→ Description of the task
Each line from the first down to the one containing "#### Potential Jurisdictional" should be returned exactly as it appears below.

(Dataset entries)
:::
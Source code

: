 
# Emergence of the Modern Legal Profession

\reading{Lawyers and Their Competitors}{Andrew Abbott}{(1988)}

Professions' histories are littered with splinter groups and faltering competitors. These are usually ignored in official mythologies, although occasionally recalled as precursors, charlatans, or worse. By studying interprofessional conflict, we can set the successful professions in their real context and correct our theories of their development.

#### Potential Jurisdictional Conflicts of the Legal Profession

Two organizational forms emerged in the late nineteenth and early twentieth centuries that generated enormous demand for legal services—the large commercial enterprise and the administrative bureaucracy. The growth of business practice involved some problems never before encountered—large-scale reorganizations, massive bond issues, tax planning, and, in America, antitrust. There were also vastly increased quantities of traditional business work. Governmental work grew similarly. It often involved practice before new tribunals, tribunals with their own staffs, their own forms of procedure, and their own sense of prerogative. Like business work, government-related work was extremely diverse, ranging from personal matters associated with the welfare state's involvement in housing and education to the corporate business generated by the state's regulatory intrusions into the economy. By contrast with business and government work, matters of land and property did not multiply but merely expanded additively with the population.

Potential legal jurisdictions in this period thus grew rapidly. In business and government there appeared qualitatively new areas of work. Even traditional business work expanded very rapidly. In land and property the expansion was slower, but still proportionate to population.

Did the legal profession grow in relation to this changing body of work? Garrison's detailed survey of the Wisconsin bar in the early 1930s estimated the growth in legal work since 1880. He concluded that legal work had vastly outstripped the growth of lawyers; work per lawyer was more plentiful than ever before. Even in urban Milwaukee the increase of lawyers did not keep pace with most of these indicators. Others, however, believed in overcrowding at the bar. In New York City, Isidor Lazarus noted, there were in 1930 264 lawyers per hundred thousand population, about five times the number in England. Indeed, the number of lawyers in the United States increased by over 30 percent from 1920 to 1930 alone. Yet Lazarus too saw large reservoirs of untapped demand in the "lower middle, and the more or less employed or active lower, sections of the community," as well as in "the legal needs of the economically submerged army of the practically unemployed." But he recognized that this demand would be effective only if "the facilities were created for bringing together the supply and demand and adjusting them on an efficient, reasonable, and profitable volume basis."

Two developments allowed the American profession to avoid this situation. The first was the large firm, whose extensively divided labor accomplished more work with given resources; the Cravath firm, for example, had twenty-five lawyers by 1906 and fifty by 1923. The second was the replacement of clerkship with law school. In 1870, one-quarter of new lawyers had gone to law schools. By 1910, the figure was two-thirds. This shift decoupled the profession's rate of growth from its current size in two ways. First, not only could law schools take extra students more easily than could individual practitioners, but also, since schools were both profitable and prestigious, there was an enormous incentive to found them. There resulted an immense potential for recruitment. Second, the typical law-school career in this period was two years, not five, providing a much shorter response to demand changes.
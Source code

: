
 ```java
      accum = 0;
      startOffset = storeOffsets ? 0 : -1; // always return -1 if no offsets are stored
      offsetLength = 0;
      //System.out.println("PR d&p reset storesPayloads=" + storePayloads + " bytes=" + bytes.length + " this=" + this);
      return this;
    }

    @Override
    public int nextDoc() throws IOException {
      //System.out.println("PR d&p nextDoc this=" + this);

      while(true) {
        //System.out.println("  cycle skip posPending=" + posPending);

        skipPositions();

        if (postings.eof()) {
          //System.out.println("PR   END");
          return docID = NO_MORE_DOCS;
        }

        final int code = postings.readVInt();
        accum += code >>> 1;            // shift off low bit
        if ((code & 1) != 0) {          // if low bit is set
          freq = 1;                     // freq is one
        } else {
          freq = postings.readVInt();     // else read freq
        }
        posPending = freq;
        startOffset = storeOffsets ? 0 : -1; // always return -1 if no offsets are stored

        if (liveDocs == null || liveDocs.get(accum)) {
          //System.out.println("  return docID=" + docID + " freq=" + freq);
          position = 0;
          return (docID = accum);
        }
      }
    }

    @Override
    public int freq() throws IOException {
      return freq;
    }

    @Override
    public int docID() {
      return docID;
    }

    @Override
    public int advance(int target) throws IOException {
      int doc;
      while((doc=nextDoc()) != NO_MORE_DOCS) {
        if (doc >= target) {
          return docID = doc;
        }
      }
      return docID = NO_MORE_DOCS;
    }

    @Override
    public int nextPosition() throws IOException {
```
:::
→ Exercise result
Source code

: 
# Emergence of the Modern Legal Profession

\reading{Lawyers and Their Competitors}{Andrew Abbott}{(1988)}

Professions' histories are littered with splinter groups and faltering competitors. These are usually ignored in official mythologies, although occasionally recalled as precursors, charlatans, or worse. By studying interprofessional conflict, we can set the successful professions in their real context and correct our theories of their development.

#### Potential Jurisdictional Conflicts of the Legal Profession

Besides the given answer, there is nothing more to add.